New VICE bureau in Miami caters to US Hispanic audience

Jessica Weiss | December 02, 2015

The global media brand VICE continues to grow, with a new bureau in Miami that will serve the growing Hispanic market in the United States and beyond. In addition to helping create new content, Miami will serve as a conduit for news already coming north out of VICE’s offices in Brazil, Colombia and Mexico.

Dan Perry, VICE’s managing director of pan-regional Latin America, has coordinated the setup and recent launch of the new bureau, which is currently filling positions. He says Miami, with its strategic location, is a perfect link for information traveling between Latin America and the U.S.

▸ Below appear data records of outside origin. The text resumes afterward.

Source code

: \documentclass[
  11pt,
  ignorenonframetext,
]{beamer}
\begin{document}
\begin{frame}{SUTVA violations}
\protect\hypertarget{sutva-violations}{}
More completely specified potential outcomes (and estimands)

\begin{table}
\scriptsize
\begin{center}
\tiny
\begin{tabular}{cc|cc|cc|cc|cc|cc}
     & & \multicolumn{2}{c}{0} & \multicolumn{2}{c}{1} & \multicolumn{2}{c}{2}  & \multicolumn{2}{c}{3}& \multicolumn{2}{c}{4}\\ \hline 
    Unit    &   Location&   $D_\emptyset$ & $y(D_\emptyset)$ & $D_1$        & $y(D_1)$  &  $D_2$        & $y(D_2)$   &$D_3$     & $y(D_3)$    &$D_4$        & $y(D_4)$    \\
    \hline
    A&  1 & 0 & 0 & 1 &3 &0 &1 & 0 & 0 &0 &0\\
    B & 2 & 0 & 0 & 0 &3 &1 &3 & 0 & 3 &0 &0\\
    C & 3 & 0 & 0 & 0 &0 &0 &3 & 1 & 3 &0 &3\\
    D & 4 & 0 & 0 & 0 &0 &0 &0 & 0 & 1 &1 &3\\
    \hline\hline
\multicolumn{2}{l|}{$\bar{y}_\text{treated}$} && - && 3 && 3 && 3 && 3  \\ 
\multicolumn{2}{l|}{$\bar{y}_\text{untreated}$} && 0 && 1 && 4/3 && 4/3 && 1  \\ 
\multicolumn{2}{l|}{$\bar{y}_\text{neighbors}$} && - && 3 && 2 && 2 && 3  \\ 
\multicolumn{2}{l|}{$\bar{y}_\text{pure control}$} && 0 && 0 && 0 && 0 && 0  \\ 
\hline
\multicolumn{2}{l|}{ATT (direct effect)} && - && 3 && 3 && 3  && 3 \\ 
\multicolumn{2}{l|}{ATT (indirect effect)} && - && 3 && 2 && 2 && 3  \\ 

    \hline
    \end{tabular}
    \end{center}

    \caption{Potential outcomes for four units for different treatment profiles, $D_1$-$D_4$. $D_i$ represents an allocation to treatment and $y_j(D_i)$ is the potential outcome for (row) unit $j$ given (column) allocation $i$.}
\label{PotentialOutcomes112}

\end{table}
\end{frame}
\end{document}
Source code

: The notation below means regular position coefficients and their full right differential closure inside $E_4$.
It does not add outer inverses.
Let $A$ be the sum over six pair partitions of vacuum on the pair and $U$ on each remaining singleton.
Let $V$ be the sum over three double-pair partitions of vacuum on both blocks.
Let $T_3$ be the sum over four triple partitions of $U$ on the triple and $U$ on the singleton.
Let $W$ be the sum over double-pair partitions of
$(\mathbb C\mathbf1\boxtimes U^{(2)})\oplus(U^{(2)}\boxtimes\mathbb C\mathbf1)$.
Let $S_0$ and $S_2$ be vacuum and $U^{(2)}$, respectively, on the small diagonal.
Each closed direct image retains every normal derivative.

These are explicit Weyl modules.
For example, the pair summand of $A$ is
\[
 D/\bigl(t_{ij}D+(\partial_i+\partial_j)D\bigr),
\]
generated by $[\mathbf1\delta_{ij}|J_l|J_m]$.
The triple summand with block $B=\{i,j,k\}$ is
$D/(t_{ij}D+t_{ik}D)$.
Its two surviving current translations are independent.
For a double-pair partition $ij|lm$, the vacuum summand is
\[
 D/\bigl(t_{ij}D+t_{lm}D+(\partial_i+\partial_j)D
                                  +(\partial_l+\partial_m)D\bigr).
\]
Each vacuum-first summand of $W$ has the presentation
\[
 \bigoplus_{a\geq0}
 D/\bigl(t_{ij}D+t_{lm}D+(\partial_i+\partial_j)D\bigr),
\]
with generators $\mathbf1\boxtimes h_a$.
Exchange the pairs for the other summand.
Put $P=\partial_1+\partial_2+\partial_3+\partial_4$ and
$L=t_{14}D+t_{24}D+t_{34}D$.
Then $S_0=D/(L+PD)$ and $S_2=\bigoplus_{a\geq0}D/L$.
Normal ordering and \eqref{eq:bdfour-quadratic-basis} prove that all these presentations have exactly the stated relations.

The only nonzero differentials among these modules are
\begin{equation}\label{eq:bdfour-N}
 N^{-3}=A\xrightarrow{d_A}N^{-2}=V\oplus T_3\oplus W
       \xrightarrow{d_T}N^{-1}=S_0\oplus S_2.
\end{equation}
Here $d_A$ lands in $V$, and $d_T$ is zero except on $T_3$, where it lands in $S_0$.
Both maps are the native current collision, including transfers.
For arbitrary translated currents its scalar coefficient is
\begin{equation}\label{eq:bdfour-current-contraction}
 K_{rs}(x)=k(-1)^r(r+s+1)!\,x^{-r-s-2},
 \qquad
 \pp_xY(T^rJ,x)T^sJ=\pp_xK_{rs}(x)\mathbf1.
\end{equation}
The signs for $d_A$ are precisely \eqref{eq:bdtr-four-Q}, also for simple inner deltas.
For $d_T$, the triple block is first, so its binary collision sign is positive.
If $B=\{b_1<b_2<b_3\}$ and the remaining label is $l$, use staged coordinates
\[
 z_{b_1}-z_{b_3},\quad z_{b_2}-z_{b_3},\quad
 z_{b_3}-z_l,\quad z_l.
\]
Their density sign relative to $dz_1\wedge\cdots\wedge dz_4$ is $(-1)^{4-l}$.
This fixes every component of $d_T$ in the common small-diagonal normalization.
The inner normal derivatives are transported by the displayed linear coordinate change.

“This isn’t about saying ‘here’s content in Spanish,’ because that’s missing the point,” Perry told IJNet from VICE’s office in Miami. “This is about creating nuanced cultural stories for a certain audience.”

The youth-focused VICE brand was started in Montreal in 1994 as a punk magazine. In 1999, it moved its headquarters to New York City and expanded internationally. VICE, now based in Brooklyn, has over 30 offices around the world, providing news and content related to music, fashion, travel, food, tech and sports to a diverse audience.

According to the most recent U.S. Census data from 2013, some 17 percent of the U.S. population is now Hispanic (meaning of Latin American origin). So VICE, naturally, wants to give that part of its young audience better and more relevant information. And in doing so, it’s also improving the way VICE is reflecting youth culture as a whole, Perry says.

“VICE has grown up into a media company of this generation, so we’re now reflecting that generation in our content,” he says. “Latin America has a lot of stories and we need to be producing more of them. And now we’ll have the talent here and throughout the region to do it.”

Perry says he’s been looking at Miami as a potential new home for VICE for about three years. The tropical U.S. city is inextricably linked to goings-on in Central and South America; boom and bust cycles across the region affect Miami’s tourism dollars, foreign investment and population numbers. Plus, companies including Facebook, Twitter and Viacom have set up shop in Miami in recent years.

And yet, there’s still not a substantial digital media space in Miami. The Miami bureau really represents “a huge digital opportunity,” he says.  

The new VICE offices are located in Miami’s hip, artsy Wynwood neighborhood. The open space is filled with large work tables, a lofted meeting room, leather couches and more.

Out of the bureau, VICE will continue working with its diverse pool of clients, including many of the world’s Fortune 500 companies, providing creative solutions, branded content, research, events and more.  

Though the Miami office is still mostly unstaffed, Perry hopes to have production teams set up by January or February. For its written content, the office will rely mainly on freelancers from across the region.

Most importantly, Perry says setting up a successful bureau in a new place -- especially a wide open market like Miami -- really hinges on getting involved in the fabric of the city and investing in its future. For instance, despite being a global bureau, VICE Miami plans to hire a large portion of its 50 new employees from people already living and working in the city.

“You have to be there for everything happening -- and want to make something of the city,” he says. “You have to go out a lot, go to a lot of events. Build yourself into the city and become part of it.”